Es ist deswegen essenziell wichtig, die Auen zu schützen und zu renaturieren. In deutschen Auen leben zum Beispiel Biber und Fischotter, Frösche und Molche, viele Vogelarten wie seltene Enten, Eisvögel, Uferschwalben, Teichrohrsänger oder Weißstörche, Krebse, Weichtiere und Würmer sowie Libellen und viele andere Insekten, darüber hinaus eine Vielzahl höherer Pflanzen, Farne und Moose. Auch Zugvögel nutzen Feuchtgebiete, um Station zu machen. Viele der Arten, die im Ökosystem Aue leben, sind schon auf den Roten Listen bedrohter Arten und gelten als gefährdet.
Bedeutung: Kleine Erfolge gegen starke Verluste
Der Auenzustandsbericht 2021 gibt einen Überblick über die Ausdehnung und den Zustand der Flussauen in Deutschland und den Verlust von Überschwemmungsflächen. Der Bericht betrachtet dabei Gebiete mit einer Gesamtfläche von 16.185 Quadratkilometern. Das sind 4,5 Prozent der Fläche Deutschlands.
Die Ergebnisse des Auenzustandsberichts zeigen, dass zwei Drittel der Altauen durch Deichbau nicht mehr in der Lage sind, Hochwasser zurückzuhalten. Der Auenzustandsbericht liefert auch Karten, die zeigen, dass vor allem im Westen, Osten und Süden Deutschlands Überschwemmungsflächen verloren gegangen sind.

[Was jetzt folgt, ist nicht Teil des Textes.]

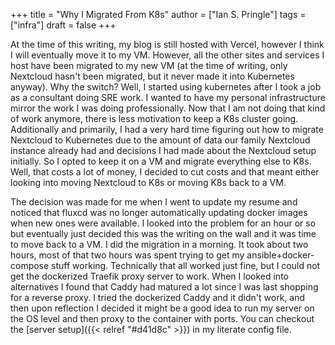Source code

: +++
title = "Why I Migrated From K8s"
author = ["Ian S. Pringle"]
tags = ["infra"]
draft = false
+++

At the time of this writing, my blog is still hosted with Vercel, however I
think I will eventually move it to my VM. However, all the other sites and
services I host have been migrated to my new VM (at the time of writing, only
Nextcloud hasn't been migrated, but it never made it into Kubernetes anyway).
Why the switch? Well, I started using kubernetes after I took a job as a
consultant doing SRE work. I wanted to have my personal infrastructure mirror
the work I was doing professionally. Now that I am not doing that kind of work
anymore, there is less motivation to keep a K8s cluster going. Additionally and
primarily, I had a very hard time figuring out how to migrate Nextcloud to
Kubernetes due to the amount of data our family Nextcloud instance already had
and decisions I had made about the Nextcloud setup initially. So I opted to keep
it on a VM and migrate everything else to K8s. Well, that costs a lot of money,
I decided to cut costs and that meant either looking into moving Nextcloud to
K8s or moving K8s back to a VM.

The decision was made for me when I went to
update my resume and noticed that fluxcd was no longer automatically updating
docker images when new ones were available. I looked into the problem for an
hour or so but eventually just decided this was the writing on the wall and it
was time to move back to a VM. I did the migration in a morning. It took about
two hours, most of that two hours was spent trying to get my
ansible+docker-compose stuff working. Technically that all worked just fine, but
I could not get the dockerized Traefik proxy server to work. When I looked into
alternatives I found that Caddy had matured a lot since I was last shopping for
a reverse proxy. I tried the dockerized Caddy and it didn't work, and then upon
reflection I decided it might be a good idea to run my server on the OS level
and then proxy to the container with ports. You can checkout the [server setup]({{< relref "#d41d8c" >}}) in
my literate config file.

Nur noch ein Drittel der Überschwemmungsflächen wird weiterhin überflutet. Das sind die sogenannten „rezenten Auen“. Doch der Auenzustandsbericht liefert auch eine Karte, die zeigt, wie sich der Zustand dieser rezenten Auen entlang der Flüsse verändert hat – besonders an der Weser im Norden Deutschlands, am Main in der Mitte und an der Donau im Süden. Insgesamt ist der Großteil der Flussauen deutlich, stark oder sehr stark verändert.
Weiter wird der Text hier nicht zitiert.